Show that if $G$ is a group of order $168$ that has a normal subgroup of order $4$ , then $G$ has a normal subgroup of order $28$.
Attempt: $|G|=168=2^3.3.7$
Then number of sylow $7$ subgroups in $G = n_7 = 1$ or $8$.
Given that $H$ is a normal subgroup of order $4$ in $G$.
If we prove that $n_7$ cannot be $8$, then $n_7=1$ and as a result, the sylow $7$ subgroup $K$ is normal.Hence, $HK$ will also be a normal subgroup of $G$ and since, $H \bigcap K = \{e\} \implies |HK|=28$.
Now, suppose $n_7=8$ and hence, $K_1 \cdots K_8$ are the $8$ cyclic subgroups of order $7$.

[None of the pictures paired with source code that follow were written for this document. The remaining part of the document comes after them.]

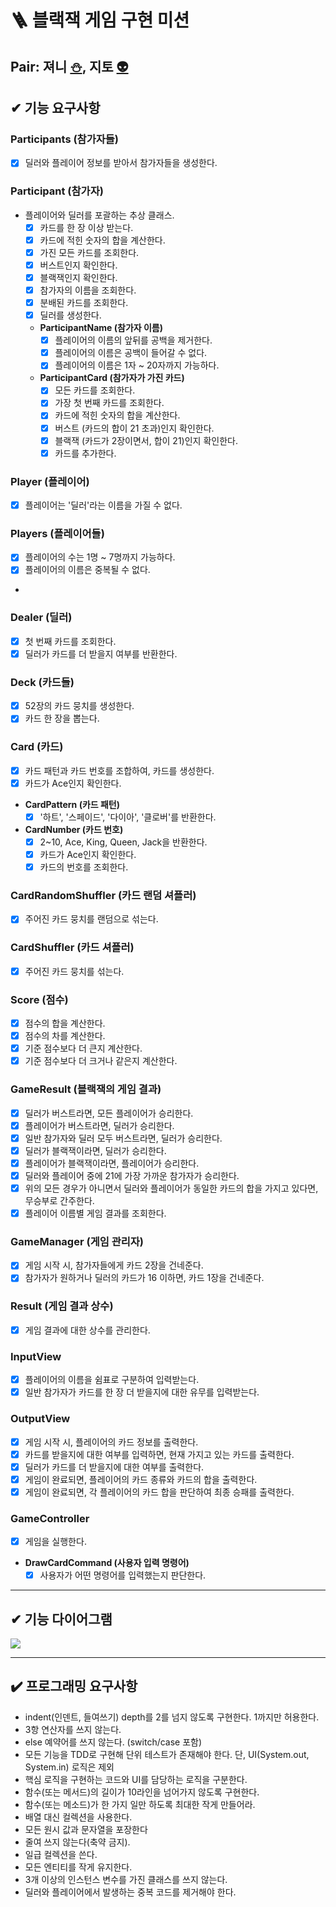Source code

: # 🪜 블랙잭 게임 구현 미션

## Pair: 져니 [⛄️](http://github.com/cl8d), 지토 [👽](https://github.com/apptie)

## ✔ 기능 요구사항

### Participants (참가자들)

- [x] 딜러와 플레이어 정보를 받아서 참가자들을 생성한다.

### Participant (참가자)

- 플레이어와 딜러를 포괄하는 추상 클래스.
    - [x] 카드를 한 장 이상 받는다.
    - [x] 카드에 적힌 숫자의 합을 계산한다.
    - [x] 가진 모든 카드를 조회한다.
    - [x] 버스트인지 확인한다.
    - [x] 블랙잭인지 확인한다.
    - [x] 참가자의 이름을 조회한다.
    - [x] 분배된 카드를 조회한다.
    - [x] 딜러를 생성한다.
    - **ParticipantName (참가자 이름)**
        - [x] 플레이어의 이름의 앞뒤를 공백을 제거한다.
        - [x] 플레이어의 이름은 공백이 들어갈 수 없다.
        - [x] 플레이어의 이름은 1자 ~ 20자까지 가능하다.
    - **ParticipantCard (참가자가 가진 카드)**
        - [x] 모든 카드를 조회한다.
        - [x] 가장 첫 번째 카드를 조회한다.
        - [x] 카드에 적힌 숫자의 합을 계산한다.
        - [x] 버스트 (카드의 합이 21 초과)인지 확인한다.
        - [x] 블랙잭 (카드가 2장이면서, 합이 21)인지 확인한다.
        - [x] 카드를 추가한다.

### Player (플레이어)

- [x] 플레이어는 '딜러'라는 이름을 가질 수 없다.

### Players (플레이어들)

- [x] 플레이어의 수는 1명 ~ 7명까지 가능하다.
- [x] 플레이어의 이름은 중복될 수 없다.
-

### Dealer (딜러)

- [x] 첫 번째 카드를 조회한다.
- [x] 딜러가 카드를 더 받을지 여부를 반환한다.

### Deck (카드들)

- [x] 52장의 카드 뭉치를 생성한다.
- [x] 카드 한 장을 뽑는다.

### Card (카드)

- [x] 카드 패턴과 카드 번호를 조합하여, 카드를 생성한다.
- [x] 카드가 Ace인지 확인한다.
- **CardPattern (카드 패턴)**
    - [x] '하트', '스페이드', '다이아', '클로버'를 반환한다.
- **CardNumber (카드 번호)**
    - [x] 2~10, Ace, King, Queen, Jack을 반환한다.
    - [x] 카드가 Ace인지 확인한다.
    - [x] 카드의 번호를 조회한다.

### CardRandomShuffler (카드 랜덤 셔플러)

- [x] 주어진 카드 뭉치를 랜덤으로 섞는다.

### CardShuffler (카드 셔플러)

- [x] 주어진 카드 뭉치를 섞는다.

### Score (점수)

- [x] 점수의 합을 계산한다.
- [x] 점수의 차를 계산한다.
- [x] 기준 점수보다 더 큰지 계산한다.
- [x] 기준 점수보다 더 크거나 같은지 계산한다.

### GameResult (블랙잭의 게임 결과)

- [x] 딜러가 버스트라면, 모든 플레이어가 승리한다.
- [x] 플레이어가 버스트라면, 딜러가 승리한다.
- [x] 일반 참가자와 딜러 모두 버스트라면, 딜러가 승리한다.
- [x] 딜러가 블랙잭이라면, 딜러가 승리한다.
- [x] 플레이어가 블랙잭이라면, 플레이어가 승리한다.
- [x] 딜러와 플레이어 중에 21에 가장 가까운 참가자가 승리한다.
- [x] 위의 모든 경우가 아니면서 딜러와 플레이어가 동일한 카드의 합을 가지고 있다면, 무승부로 간주한다.
- [x] 플레이어 이름별 게임 결과를 조회한다.

### GameManager (게임 관리자)

- [x] 게임 시작 시, 참가자들에게 카드 2장을 건네준다.
- [x] 참가자가 원하거나 딜러의 카드가 16 이하면, 카드 1장을 건네준다.

### Result (게임 결과 상수)

- [x] 게임 결과에 대한 상수를 관리한다.

### InputView

- [x] 플레이어의 이름을 쉼표로 구분하여 입력받는다.
- [x] 일반 참가자가 카드를 한 장 더 받을지에 대한 유무를 입력받는다.

### OutputView

- [x] 게임 시작 시, 플레이어의 카드 정보를 출력한다.
- [x] 카드를 받을지에 대한 여부를 입력하면, 현재 가지고 있는 카드를 출력한다.
- [x] 딜러가 카드를 더 받을지에 대한 여부를 출력한다.
- [x] 게임이 완료되면, 플레이어의 카드 종류와 카드의 합을 출력한다.
- [x] 게임이 완료되면, 각 플레이어의 카드 합을 판단하여 최종 승패를 출력한다.

### GameController

- [x] 게임을 실행한다.
- **DrawCardCommand (사용자 입력 명령어)**
    - [x] 사용자가 어떤 명령어를 입력했는지 판단한다.

---

## ✔ 기능 다이어그램

![](/src/main/resources/blackjack-diagram.png)

---

## ✔️ 프로그래밍 요구사항

- indent(인덴트, 들여쓰기) depth를 2를 넘지 않도록 구현한다. 1까지만 허용한다.
- 3항 연산자를 쓰지 않는다.
- else 예약어를 쓰지 않는다. (switch/case 포함)
- 모든 기능을 TDD로 구현해 단위 테스트가 존재해야 한다. 단, UI(System.out, System.in) 로직은 제외
- 핵심 로직을 구현하는 코드와 UI를 담당하는 로직을 구분한다.
- 함수(또는 메서드)의 길이가 10라인을 넘어가지 않도록 구현한다.
- 함수(또는 메소드)가 한 가지 일만 하도록 최대한 작게 만들어라.
- 배열 대신 컬렉션을 사용한다.
- 모든 원시 값과 문자열을 포장한다
- 줄여 쓰지 않는다(축약 금지).
- 일급 컬렉션을 쓴다.
- 모든 엔티티를 작게 유지한다.
- 3개 이상의 인스턴스 변수를 가진 클래스를 쓰지 않는다.
- 딜러와 플레이어에서 발생하는 중복 코드를 제거해야 한다.

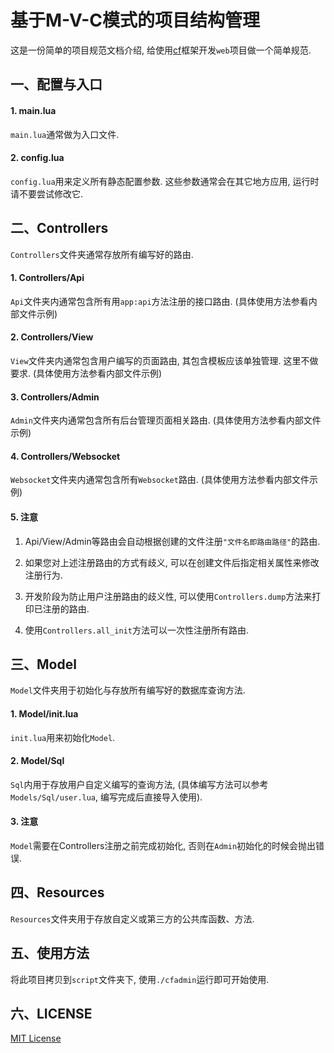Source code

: # 基于M-V-C模式的项目结构管理

  这是一份简单的项目规范文档介绍, 给使用[cf](https://github.com/CandyMi/core_framework)框架开发`web`项目做一个简单规范.

## 一、配置与入口

#### 1. main.lua

  `main.lua`通常做为入口文件.

#### 2. config.lua

  `config.lua`用来定义所有静态配置参数. 这些参数通常会在其它地方应用, 运行时请不要尝试修改它.

## 二、Controllers

  `Controllers`文件夹通常存放所有编写好的路由.

#### 1. Controllers/Api

  `Api`文件夹内通常包含所有用`app:api`方法注册的接口路由. (具体使用方法参看内部文件示例)

#### 2. Controllers/View

  `View`文件夹内通常包含用户编写的页面路由, 其包含模板应该单独管理. 这里不做要求. (具体使用方法参看内部文件示例)

#### 3. Controllers/Admin

  `Admin`文件夹内通常包含所有后台管理页面相关路由. (具体使用方法参看内部文件示例)

#### 4. Controllers/Websocket

  `Websocket`文件夹内通常包含所有`Websocket`路由. (具体使用方法参看内部文件示例)

#### 5. 注意

  1. Api/View/Admin等路由会自动根据创建的文件注册`"文件名即路由路径"`的路由.

  2. 如果您对上述注册路由的方式有歧义, 可以在创建文件后指定相关属性来修改注册行为.

  3. 开发阶段为防止用户注册路由的歧义性, 可以使用`Controllers.dump`方法来打印已注册的路由.

  4. 使用`Controllers.all_init`方法可以一次性注册所有路由.

## 三、Model

  `Model`文件夹用于初始化与存放所有编写好的数据库查询方法.

#### 1. Model/init.lua

  `init.lua`用来初始化`Model`.

#### 2. Model/Sql

  `Sql`内用于存放用户自定义编写的查询方法, (具体编写方法可以参考`Models/Sql/user.lua`, 编写完成后直接导入使用).

#### 3. 注意

  `Model`需要在Controllers注册之前完成初始化, 否则在`Admin`初始化的时候会抛出错误.


## 四、Resources

  `Resources`文件夹用于存放自定义或第三方的公共库函数、方法.

## 五、使用方法

  将此项目拷贝到`script`文件夹下, 使用`./cfadmin`运行即可开始使用.

## 六、LICENSE

  [MIT License](https://github.com/CandyMi/cfadmin-demo/blob/master/LICENSE)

Each $K_i$ has $\Phi(7)=6$ elements of order $7$ . Hence, total elements of orders $=7$ in the $K_i's$ are $6.8=48$
How do I move forward and bring a contradiction somewhere?
Thank you for your help.
Best Answer
If $K$ is a normal subgroup of $G$ of order $4$, you may well argue in $H = G/K$, and reduce to show, via the correspondence theorem, that in a group of order $2 \cdot 3 \cdot 7 = 42$ there must be a normal subgroup of order $7$.
To do this, just consider that the number of $7$-Sylow subgroups in $H$ must divide $42/7 = 6$, and be congruent to $1$ modulo $7$.